It's near impossible for Army to feild a competitive football team in this day and age. Since the seventies all the service academies have had to take a back seat in the recruitment department. It's no big secret that talented players are not going to give up three to five years of prime NFL earnings to serve their country. Army will always have strength, intelligence, leadership, and courage to their credit, and those are big assets on the gridiron, but speed and talent will always get purchased away from them. Enter Bobby Ross. Army's alumni association has been working overtime to find the funding to pay Mr. Ross and his coaching staff, and the evidence was on the field on saturday at Army's home opener against Louisville. Of course Louisville won. There was little doubt of the outcome, but what was surprising was the fact that the Black Knights managed to put twenty-one points up on the board. Although they lost, there was an air of triumph about in Michie Stadium, and a well deserved one at that. After last years 0-13 record, it was good to see them have some success. Most Army fans are still crying for the wishbone, and I'll agree that the running game is the best bet for success, but Reggie Nevels managed to complete 9 of 19 for 126 yards, and every time Army crossed the 50 they managed to get the ball in the end zone.
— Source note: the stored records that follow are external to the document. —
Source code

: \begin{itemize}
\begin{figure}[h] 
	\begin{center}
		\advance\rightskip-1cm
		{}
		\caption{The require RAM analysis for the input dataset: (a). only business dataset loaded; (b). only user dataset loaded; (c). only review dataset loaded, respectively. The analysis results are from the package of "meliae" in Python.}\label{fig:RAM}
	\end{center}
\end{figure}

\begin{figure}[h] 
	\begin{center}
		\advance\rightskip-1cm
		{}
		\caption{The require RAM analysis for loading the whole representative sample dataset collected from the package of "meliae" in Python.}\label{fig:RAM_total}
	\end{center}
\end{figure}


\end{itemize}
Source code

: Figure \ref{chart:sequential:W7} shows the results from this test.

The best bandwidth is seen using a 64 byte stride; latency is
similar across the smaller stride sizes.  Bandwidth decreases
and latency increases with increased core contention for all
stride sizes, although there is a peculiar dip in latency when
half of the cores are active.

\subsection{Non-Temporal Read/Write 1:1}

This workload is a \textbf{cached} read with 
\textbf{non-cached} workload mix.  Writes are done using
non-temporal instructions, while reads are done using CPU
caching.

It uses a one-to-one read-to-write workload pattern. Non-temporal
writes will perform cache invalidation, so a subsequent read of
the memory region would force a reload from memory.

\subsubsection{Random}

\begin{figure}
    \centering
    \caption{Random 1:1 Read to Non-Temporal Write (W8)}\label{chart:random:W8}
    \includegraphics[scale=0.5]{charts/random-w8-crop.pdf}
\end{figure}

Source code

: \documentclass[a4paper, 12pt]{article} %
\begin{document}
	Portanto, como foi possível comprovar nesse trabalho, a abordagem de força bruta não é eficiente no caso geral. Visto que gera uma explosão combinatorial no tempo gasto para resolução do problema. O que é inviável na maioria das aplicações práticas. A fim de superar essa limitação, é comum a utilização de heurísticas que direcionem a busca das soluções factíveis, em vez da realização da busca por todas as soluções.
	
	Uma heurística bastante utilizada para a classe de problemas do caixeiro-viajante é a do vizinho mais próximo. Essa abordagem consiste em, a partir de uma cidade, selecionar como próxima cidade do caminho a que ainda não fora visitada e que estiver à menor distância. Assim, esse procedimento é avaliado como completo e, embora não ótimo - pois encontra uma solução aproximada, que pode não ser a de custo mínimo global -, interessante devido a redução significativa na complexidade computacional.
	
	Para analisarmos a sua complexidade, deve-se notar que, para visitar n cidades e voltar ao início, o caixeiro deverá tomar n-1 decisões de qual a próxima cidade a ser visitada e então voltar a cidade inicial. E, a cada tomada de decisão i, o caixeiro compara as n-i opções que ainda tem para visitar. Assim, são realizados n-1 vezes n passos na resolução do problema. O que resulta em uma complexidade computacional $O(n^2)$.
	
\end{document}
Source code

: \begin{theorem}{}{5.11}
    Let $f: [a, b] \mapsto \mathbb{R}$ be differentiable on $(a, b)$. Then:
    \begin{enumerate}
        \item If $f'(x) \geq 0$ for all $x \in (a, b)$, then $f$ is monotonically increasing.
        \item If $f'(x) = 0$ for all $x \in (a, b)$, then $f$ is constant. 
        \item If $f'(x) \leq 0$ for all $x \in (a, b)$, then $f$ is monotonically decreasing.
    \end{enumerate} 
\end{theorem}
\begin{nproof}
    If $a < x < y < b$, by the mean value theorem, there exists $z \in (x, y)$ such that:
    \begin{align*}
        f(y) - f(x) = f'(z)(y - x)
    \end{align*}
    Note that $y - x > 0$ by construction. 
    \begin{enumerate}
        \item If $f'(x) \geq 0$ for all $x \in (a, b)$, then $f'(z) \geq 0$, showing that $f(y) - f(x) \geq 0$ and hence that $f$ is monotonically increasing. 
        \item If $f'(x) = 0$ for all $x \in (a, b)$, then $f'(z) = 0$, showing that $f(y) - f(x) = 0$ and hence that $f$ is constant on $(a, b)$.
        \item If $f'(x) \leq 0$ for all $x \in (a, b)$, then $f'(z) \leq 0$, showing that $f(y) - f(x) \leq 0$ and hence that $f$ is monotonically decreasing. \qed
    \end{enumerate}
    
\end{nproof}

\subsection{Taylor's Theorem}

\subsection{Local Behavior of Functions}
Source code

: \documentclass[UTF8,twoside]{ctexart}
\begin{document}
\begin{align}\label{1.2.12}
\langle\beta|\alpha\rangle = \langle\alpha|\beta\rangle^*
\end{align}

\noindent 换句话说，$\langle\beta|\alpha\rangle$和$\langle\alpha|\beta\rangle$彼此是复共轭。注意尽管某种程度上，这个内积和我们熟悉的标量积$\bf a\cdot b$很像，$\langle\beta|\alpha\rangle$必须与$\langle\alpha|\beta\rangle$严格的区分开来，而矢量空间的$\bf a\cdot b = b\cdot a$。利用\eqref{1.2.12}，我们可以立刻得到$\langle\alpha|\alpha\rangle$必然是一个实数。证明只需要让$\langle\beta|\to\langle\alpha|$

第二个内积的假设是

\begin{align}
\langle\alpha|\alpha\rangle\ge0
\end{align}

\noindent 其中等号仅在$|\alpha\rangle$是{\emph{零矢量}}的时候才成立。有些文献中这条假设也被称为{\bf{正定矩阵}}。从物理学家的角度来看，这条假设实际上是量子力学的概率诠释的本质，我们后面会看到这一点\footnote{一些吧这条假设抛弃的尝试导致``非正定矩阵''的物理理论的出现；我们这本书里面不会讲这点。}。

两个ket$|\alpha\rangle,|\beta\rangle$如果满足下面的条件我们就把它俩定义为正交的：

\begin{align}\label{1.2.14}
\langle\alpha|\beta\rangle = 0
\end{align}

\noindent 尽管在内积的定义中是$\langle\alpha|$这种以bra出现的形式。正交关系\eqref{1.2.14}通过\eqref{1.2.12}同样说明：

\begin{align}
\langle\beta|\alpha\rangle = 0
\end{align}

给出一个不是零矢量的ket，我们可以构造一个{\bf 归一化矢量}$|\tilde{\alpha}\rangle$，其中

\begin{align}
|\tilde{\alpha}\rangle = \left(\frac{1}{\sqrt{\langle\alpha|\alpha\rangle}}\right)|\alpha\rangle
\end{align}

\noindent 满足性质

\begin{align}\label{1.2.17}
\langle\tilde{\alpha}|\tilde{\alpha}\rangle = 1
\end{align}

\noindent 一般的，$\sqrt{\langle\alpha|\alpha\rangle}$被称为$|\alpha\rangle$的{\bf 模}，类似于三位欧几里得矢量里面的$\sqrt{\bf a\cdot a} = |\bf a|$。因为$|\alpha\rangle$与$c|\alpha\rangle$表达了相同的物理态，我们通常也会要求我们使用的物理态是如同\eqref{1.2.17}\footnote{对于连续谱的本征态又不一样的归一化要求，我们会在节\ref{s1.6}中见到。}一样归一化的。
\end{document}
It's all up hill for Bobby Ross and Army, but it seems a good amount of that ground has been covered.

Comments:
Very good summery Jackson... While the disappointment was written on the faces of the Army team as they left the field Saturday, the overall feeling of the West Point community which includes current staff, former staff, and all those who are proud to call West Point their home town, is that Bobby Ross and his assistants are the prefect fit to restore a winning program at Army. No matter what the outcome on any given Saturday at Michie stadium might be, taking in a game at West Point remains one of my greatest joys in life and Saturday did not disappoint. I attend and watch a great deal of college football here in Atlanta, but nothing comes close to what you get with Army football. It's taken me a long time to realize that when you are amongst past and present members of the Long Gray Line, you are truly amongst the best that our country has to offer. It is very much a contagious feeling, from the parachute drop in of the game ball, to the bagpipe serenaded team walk on, to kickoff, to the somber playing of West Point's Alma Mater at games end. We WILL do it again this season. Perhaps the cadets will pull off a victory for us. Either way we will have a lot of fun. Oh yeah, BEAT NAVY!!!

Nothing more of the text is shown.